# About this task:
Write the records out again in full, word for word.

#### The data ####

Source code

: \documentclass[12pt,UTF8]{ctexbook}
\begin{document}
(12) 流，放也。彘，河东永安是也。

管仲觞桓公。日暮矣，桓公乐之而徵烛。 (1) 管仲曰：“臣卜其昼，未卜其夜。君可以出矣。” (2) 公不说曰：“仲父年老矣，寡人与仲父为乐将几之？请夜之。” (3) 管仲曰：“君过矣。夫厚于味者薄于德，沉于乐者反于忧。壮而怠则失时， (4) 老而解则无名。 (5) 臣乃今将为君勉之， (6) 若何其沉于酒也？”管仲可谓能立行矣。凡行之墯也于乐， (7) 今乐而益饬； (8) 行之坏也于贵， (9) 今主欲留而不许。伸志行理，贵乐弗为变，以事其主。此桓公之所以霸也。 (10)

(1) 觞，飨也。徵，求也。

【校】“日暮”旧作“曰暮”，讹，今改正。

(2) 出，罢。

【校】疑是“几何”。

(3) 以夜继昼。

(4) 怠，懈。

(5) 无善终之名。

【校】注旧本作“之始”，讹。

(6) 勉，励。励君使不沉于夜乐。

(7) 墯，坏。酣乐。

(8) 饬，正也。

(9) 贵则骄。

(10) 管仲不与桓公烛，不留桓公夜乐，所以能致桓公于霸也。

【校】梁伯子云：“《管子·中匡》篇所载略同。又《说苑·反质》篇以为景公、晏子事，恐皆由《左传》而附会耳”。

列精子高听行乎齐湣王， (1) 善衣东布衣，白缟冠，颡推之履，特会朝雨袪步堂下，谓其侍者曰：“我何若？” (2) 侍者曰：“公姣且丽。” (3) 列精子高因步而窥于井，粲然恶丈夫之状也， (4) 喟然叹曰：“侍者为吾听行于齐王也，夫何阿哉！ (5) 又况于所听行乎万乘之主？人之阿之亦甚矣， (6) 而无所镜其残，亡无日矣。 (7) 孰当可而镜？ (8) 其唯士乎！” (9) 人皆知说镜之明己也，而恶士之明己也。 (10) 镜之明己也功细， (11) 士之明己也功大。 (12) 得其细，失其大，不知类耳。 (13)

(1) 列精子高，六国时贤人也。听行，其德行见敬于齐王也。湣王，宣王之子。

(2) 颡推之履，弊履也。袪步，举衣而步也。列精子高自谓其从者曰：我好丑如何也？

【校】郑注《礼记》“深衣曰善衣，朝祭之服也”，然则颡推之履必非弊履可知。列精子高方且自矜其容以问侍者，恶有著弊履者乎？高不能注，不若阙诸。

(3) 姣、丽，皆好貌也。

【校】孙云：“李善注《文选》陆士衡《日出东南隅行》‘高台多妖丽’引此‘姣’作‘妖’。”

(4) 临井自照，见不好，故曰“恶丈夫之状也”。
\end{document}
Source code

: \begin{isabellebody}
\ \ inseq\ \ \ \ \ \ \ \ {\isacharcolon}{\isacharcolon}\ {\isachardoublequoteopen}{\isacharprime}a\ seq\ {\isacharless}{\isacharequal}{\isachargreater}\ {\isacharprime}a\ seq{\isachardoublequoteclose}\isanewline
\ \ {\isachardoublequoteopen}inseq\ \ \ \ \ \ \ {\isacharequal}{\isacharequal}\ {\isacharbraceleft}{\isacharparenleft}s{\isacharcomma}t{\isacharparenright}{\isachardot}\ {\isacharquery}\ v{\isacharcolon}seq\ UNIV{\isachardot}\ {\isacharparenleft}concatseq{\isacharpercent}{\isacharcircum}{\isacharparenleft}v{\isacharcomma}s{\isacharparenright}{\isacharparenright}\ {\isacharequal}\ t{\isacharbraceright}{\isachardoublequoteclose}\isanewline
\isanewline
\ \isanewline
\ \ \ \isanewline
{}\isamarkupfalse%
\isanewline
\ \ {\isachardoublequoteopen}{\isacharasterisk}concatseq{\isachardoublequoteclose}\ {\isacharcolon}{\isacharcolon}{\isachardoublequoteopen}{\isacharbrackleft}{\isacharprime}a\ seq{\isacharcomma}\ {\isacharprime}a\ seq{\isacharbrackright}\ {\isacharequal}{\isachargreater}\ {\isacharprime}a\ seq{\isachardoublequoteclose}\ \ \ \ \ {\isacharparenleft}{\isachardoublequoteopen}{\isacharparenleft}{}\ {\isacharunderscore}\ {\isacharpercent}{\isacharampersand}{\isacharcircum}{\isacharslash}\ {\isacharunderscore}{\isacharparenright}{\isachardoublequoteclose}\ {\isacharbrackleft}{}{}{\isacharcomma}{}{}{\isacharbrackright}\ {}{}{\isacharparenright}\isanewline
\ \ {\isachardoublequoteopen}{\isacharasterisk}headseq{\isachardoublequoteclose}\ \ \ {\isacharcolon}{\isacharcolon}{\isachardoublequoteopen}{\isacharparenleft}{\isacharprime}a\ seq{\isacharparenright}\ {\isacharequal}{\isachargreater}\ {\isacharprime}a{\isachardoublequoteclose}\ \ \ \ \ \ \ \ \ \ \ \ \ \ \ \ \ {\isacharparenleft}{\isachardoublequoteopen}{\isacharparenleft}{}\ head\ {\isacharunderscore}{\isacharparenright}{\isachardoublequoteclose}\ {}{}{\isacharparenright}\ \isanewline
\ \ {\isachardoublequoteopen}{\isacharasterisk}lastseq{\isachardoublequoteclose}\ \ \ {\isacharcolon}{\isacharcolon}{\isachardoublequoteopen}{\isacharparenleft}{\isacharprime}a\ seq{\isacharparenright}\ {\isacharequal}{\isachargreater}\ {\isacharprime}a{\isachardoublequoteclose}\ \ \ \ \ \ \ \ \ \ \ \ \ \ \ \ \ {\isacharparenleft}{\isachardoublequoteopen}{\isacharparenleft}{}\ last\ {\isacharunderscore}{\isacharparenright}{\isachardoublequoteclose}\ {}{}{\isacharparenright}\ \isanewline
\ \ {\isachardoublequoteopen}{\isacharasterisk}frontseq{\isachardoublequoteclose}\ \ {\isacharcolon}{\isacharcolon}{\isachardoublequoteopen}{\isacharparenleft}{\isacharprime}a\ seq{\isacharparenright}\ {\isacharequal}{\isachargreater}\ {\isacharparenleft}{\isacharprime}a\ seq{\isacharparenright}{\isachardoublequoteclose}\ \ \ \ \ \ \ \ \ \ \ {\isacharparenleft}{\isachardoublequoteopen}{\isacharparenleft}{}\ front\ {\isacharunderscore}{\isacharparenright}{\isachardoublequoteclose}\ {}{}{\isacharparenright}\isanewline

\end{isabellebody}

####

# Answer to this exercise:
Source code

: \documentclass[12pt,UTF8]{ctexbook}
\begin{document}
(12) 流，放也。彘，河东永安是也。

管仲觞桓公。日暮矣，桓公乐之而徵烛。 (1) 管仲曰：“臣卜其昼，未卜其夜。君可以出矣。” (2) 公不说曰：“仲父年老矣，寡人与仲父为乐将几之？请夜之。” (3) 管仲曰：“君过矣。夫厚于味者薄于德，沉于乐者反于忧。壮而怠则失时， (4) 老而解则无名。 (5) 臣乃今将为君勉之， (6) 若何其沉于酒也？”管仲可谓能立行矣。凡行之墯也于乐， (7) 今乐而益饬； (8) 行之坏也于贵， (9) 今主欲留而不许。伸志行理，贵乐弗为变，以事其主。此桓公之所以霸也。 (10)

(1) 觞，飨也。徵，求也。

【校】“日暮”旧作“曰暮”，讹，今改正。

(2) 出，罢。

【校】疑是“几何”。

(3) 以夜继昼。

(4) 怠，懈。

(5) 无善终之名。

【校】注旧本作“之始”，讹。

(6) 勉，励。励君使不沉于夜乐。

(7) 墯，坏。酣乐。

(8) 饬，正也。

(9) 贵则骄。

(10) 管仲不与桓公烛，不留桓公夜乐，所以能致桓公于霸也。

【校】梁伯子云：“《管子·中匡》篇所载略同。又《说苑·反质》篇以为景公、晏子事，恐皆由《左传》而附会耳”。

列精子高听行乎齐湣王， (1) 善衣东布衣，白缟冠，颡推之履，特会朝雨袪步堂下，谓其侍者曰：“我何若？” (2) 侍者曰：“公姣且丽。” (3) 列精子高因步而窥于井，粲然恶丈夫之状也， (4) 喟然叹曰：“侍者为吾听行于齐王也，夫何阿哉！ (5) 又况于所听行乎万乘之主？人之阿之亦甚矣， (6) 而无所镜其残，亡无日矣。 (7) 孰当可而镜？ (8) 其唯士乎！” (9) 人皆知说镜之明己也，而恶士之明己也。 (10) 镜之明己也功细， (11) 士之明己也功大。 (12) 得其细，失其大，不知类耳。 (13)

(1) 列精子高，六国时贤人也。听行，其德行见敬于齐王也。湣王，宣王之子。

(2) 颡推之履，弊履也。袪步，举衣而步也。列精子高自谓其从者曰：我好丑如何也？

【校】郑注《礼记》“深衣曰善衣，朝祭之服也”，然则颡推之履必非弊履可知。列精子高方且自矜其容以问侍者，恶有著弊履者乎？高不能注，不若阙诸。

(3) 姣、丽，皆好貌也。

【校】孙云：“李善注《文选》陆士衡《日出东南隅行》‘高台多妖丽’引此‘姣’作‘妖’。”

(4) 临井自照，见不好，故曰“恶丈夫之状也”。
\end{document}
Source code

: \begin{isabellebody}
\ \ inseq\ \ \ \ \ \ \ \ {\isacharcolon}{\isacharcolon}\ {\isachardoublequoteopen}{\isacharprime}a\ seq\ {\isacharless}{\isacharequal}{\isachargreater}\ {\isacharprime}a\ seq{\isachardoublequoteclose}\isanewline
\ \ {\isachardoublequoteopen}inseq\ \ \ \ \ \ \ {\isacharequal}{\isacharequal}\ {\isacharbraceleft}{\isacharparenleft}s{\isacharcomma}t{\isacharparenright}{\isachardot}\ {\isacharquery}\ v{\isacharcolon}seq\ UNIV{\isachardot}\ {\isacharparenleft}concatseq{\isacharpercent}{\isacharcircum}{\isacharparenleft}v{\isacharcomma}s{\isacharparenright}{\isacharparenright}\ {\isacharequal}\ t{\isacharbraceright}{\isachardoublequoteclose}\isanewline
\isanewline
\ \isanewline
\ \ \ \isanewline
{}\isamarkupfalse%
\isanewline
\ \ {\isachardoublequoteopen}{\isacharasterisk}concatseq{\isachardoublequoteclose}\ {\isacharcolon}{\isacharcolon}{\isachardoublequoteopen}{\isacharbrackleft}{\isacharprime}a\ seq{\isacharcomma}\ {\isacharprime}a\ seq{\isacharbrackright}\ {\isacharequal}{\isachargreater}\ {\isacharprime}a\ seq{\isachardoublequoteclose}\ \ \ \ \ {\isacharparenleft}{\isachardoublequoteopen}{\isacharparenleft}{}\ {\isacharunderscore}\ {\isacharpercent}{\isacharampersand}{\isacharcircum}{\isacharslash}\ {\isacharunderscore}{\isacharparenright}{\isachardoublequoteclose}\ {\isacharbrackleft}{}{}{\isacharcomma}{}{}{\isacharbrackright}\ {}{}{\isacharparenright}\isanewline
\ \ {\isachardoublequoteopen}{\isacharasterisk}headseq{\isachardoublequoteclose}\ \ \ {\isacharcolon}{\isacharcolon}{\isachardoublequoteopen}{\isacharparenleft}{\isacharprime}a\ seq{\isacharparenright}\ {\isacharequal}{\isachargreater}\ {\isacharprime}a{\isachardoublequoteclose}\ \ \ \ \ \ \ \ \ \ \ \ \ \ \ \ \ {\isacharparenleft}{\isachardoublequoteopen}{\isacharparenleft}{}\ head\ {\isacharunderscore}{\isacharparenright}{\isachardoublequoteclose}\ {}{}{\isacharparenright}\ \isanewline
\ \ {\isachardoublequoteopen}{\isacharasterisk}lastseq{\isachardoublequoteclose}\ \ \ {\isacharcolon}{\isacharcolon}{\isachardoublequoteopen}{\isacharparenleft}{\isacharprime}a\ seq{\isacharparenright}\ {\isacharequal}{\isachargreater}\ {\isacharprime}a{\isachardoublequoteclose}\ \ \ \ \ \ \ \ \ \ \ \ \ \ \ \ \ {\isacharparenleft}{\isachardoublequoteopen}{\isacharparenleft}{}\ last\ {\isacharunderscore}{\isacharparenright}{\isachardoublequoteclose}\ {}{}{\isacharparenright}\ \isanewline
\ \ {\isachardoublequoteopen}{\isacharasterisk}frontseq{\isachardoublequoteclose}\ \ {\isacharcolon}{\isacharcolon}{\isachardoublequoteopen}{\isacharparenleft}{\isacharprime}a\ seq{\isacharparenright}\ {\isacharequal}{\isachargreater}\ {\isacharparenleft}{\isacharprime}a\ seq{\isacharparenright}{\isachardoublequoteclose}\ \ \ \ \ \ \ \ \ \ \ {\isacharparenleft}{\isachardoublequoteopen}{\isacharparenleft}{}\ front\ {\isacharunderscore}{\isacharparenright}{\isachardoublequoteclose}\ {}{}{\isacharparenright}\isanewline

\end{isabellebody}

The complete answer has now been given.